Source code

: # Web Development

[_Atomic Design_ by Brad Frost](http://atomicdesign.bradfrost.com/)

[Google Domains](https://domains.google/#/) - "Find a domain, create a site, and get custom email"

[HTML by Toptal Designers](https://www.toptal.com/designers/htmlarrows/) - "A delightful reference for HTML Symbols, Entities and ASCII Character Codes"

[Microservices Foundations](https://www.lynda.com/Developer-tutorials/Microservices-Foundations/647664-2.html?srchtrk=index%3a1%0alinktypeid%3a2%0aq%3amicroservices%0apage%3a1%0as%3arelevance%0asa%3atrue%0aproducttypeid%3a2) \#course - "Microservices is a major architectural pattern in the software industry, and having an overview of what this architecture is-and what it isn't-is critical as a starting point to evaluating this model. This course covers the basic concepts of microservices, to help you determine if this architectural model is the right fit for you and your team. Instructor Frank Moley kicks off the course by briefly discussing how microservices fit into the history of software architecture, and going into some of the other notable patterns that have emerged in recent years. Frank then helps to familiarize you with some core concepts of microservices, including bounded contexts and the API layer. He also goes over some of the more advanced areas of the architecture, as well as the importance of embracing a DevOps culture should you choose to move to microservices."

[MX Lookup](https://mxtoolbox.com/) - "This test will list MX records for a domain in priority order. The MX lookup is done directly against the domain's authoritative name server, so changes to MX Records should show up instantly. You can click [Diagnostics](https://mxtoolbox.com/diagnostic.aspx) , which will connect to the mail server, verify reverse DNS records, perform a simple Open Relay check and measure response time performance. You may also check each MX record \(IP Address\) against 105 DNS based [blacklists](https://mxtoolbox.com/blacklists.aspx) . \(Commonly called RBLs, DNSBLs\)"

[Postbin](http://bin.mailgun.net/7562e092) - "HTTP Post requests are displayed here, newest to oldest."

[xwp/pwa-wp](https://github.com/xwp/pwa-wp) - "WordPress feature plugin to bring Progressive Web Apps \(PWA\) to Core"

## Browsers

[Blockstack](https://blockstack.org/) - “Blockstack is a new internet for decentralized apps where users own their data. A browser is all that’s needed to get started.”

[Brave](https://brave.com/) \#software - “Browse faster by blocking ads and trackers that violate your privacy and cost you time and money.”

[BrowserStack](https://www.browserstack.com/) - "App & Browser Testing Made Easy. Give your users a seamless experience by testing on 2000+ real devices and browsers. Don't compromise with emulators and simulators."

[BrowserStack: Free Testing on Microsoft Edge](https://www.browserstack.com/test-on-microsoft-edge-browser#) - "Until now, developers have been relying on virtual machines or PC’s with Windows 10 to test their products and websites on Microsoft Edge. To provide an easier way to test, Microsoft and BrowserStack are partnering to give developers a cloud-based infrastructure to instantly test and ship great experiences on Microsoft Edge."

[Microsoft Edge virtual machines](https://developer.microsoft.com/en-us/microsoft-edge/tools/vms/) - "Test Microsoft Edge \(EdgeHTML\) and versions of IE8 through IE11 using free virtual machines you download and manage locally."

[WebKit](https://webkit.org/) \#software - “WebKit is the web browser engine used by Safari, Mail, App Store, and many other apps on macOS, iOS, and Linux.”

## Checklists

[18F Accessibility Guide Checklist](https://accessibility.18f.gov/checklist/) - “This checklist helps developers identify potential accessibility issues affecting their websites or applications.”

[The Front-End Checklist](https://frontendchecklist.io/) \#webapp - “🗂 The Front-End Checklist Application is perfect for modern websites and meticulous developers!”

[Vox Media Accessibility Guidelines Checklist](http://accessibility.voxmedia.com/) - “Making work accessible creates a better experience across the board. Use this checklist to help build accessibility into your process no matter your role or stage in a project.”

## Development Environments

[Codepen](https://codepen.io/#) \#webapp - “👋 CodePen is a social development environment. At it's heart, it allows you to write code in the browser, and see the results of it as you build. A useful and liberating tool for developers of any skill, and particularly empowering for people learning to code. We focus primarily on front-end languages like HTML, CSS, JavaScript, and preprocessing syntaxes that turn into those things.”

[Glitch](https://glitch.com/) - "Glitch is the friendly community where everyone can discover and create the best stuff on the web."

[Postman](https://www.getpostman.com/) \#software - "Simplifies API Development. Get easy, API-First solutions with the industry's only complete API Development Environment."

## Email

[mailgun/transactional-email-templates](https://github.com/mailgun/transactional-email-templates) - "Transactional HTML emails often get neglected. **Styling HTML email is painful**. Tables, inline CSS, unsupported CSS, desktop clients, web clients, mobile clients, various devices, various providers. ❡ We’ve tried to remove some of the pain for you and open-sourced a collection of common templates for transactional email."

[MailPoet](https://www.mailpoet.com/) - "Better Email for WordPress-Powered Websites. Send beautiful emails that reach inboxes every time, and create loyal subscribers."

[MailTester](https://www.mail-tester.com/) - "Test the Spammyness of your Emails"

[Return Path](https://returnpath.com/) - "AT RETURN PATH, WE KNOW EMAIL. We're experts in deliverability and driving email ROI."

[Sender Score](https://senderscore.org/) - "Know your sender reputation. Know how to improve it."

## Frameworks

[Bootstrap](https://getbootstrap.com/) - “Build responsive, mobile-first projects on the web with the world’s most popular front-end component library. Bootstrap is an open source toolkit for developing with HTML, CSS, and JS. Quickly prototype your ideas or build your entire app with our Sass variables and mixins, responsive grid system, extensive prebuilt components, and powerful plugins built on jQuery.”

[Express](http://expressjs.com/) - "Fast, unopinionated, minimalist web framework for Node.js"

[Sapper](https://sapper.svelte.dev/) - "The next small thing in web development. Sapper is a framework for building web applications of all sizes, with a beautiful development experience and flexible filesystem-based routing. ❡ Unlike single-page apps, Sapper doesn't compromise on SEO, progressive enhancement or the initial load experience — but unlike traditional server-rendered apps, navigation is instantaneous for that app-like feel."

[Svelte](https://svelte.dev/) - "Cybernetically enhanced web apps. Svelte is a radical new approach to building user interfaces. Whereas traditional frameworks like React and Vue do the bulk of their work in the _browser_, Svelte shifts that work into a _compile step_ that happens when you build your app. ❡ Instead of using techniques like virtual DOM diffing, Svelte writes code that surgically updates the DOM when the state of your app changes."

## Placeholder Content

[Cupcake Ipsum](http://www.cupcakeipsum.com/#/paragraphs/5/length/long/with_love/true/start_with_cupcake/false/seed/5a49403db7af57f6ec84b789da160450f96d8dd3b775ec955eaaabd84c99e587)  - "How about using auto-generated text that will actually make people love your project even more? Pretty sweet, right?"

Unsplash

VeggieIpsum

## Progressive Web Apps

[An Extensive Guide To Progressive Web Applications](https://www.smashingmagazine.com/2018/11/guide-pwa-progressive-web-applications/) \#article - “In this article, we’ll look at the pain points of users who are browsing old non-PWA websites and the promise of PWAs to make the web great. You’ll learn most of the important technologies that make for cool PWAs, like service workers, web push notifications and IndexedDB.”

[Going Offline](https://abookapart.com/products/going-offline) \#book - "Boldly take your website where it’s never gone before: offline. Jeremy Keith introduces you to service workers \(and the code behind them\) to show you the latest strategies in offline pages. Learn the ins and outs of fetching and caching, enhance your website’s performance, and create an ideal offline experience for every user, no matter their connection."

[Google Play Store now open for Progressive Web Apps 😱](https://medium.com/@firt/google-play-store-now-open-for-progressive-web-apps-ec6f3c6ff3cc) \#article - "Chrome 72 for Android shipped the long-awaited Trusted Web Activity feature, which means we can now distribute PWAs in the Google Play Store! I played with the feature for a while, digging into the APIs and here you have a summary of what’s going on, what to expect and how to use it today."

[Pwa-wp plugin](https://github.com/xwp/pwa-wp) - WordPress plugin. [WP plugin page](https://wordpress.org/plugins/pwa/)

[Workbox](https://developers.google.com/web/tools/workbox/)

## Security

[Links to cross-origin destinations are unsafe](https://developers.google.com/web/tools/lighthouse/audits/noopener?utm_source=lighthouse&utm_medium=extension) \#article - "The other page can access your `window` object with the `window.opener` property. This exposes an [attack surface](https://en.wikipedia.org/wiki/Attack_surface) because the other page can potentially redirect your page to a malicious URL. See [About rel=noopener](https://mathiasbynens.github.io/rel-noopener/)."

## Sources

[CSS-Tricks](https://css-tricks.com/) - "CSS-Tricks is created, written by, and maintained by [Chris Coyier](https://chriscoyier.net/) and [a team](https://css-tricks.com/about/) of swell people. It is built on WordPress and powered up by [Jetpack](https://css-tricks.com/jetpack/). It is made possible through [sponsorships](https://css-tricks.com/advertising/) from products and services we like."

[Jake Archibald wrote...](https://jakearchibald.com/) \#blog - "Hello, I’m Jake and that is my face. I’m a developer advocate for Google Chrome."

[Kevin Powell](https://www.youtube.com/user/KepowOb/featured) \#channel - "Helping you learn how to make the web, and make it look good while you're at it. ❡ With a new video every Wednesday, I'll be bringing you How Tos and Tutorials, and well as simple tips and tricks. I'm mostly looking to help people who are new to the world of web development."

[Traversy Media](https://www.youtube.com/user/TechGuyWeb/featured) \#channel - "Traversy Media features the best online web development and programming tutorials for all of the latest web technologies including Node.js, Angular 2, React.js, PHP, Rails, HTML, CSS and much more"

##############################

> Your instructions: Above are the records; copy exactly the lines from the line with "[Jake Archibald wrote...](https://jakearchibald.com/)" through the line with "you learn how", both included.

> Solved problem:
[Jake Archibald wrote...](https://jakearchibald.com/) \#blog - "Hello, I’m Jake and that is my face. I’m a developer advocate for Google Chrome."

[Kevin Powell](https://www.youtube.com/user/KepowOb/featured) \#channel - "Helping you learn how to make the web, and make it look good while you're at it. ❡ With a new video every Wednesday, I'll be bringing you How Tos and Tutorials, and well as simple tips and tricks. I'm mostly looking to help people who are new to the world of web development."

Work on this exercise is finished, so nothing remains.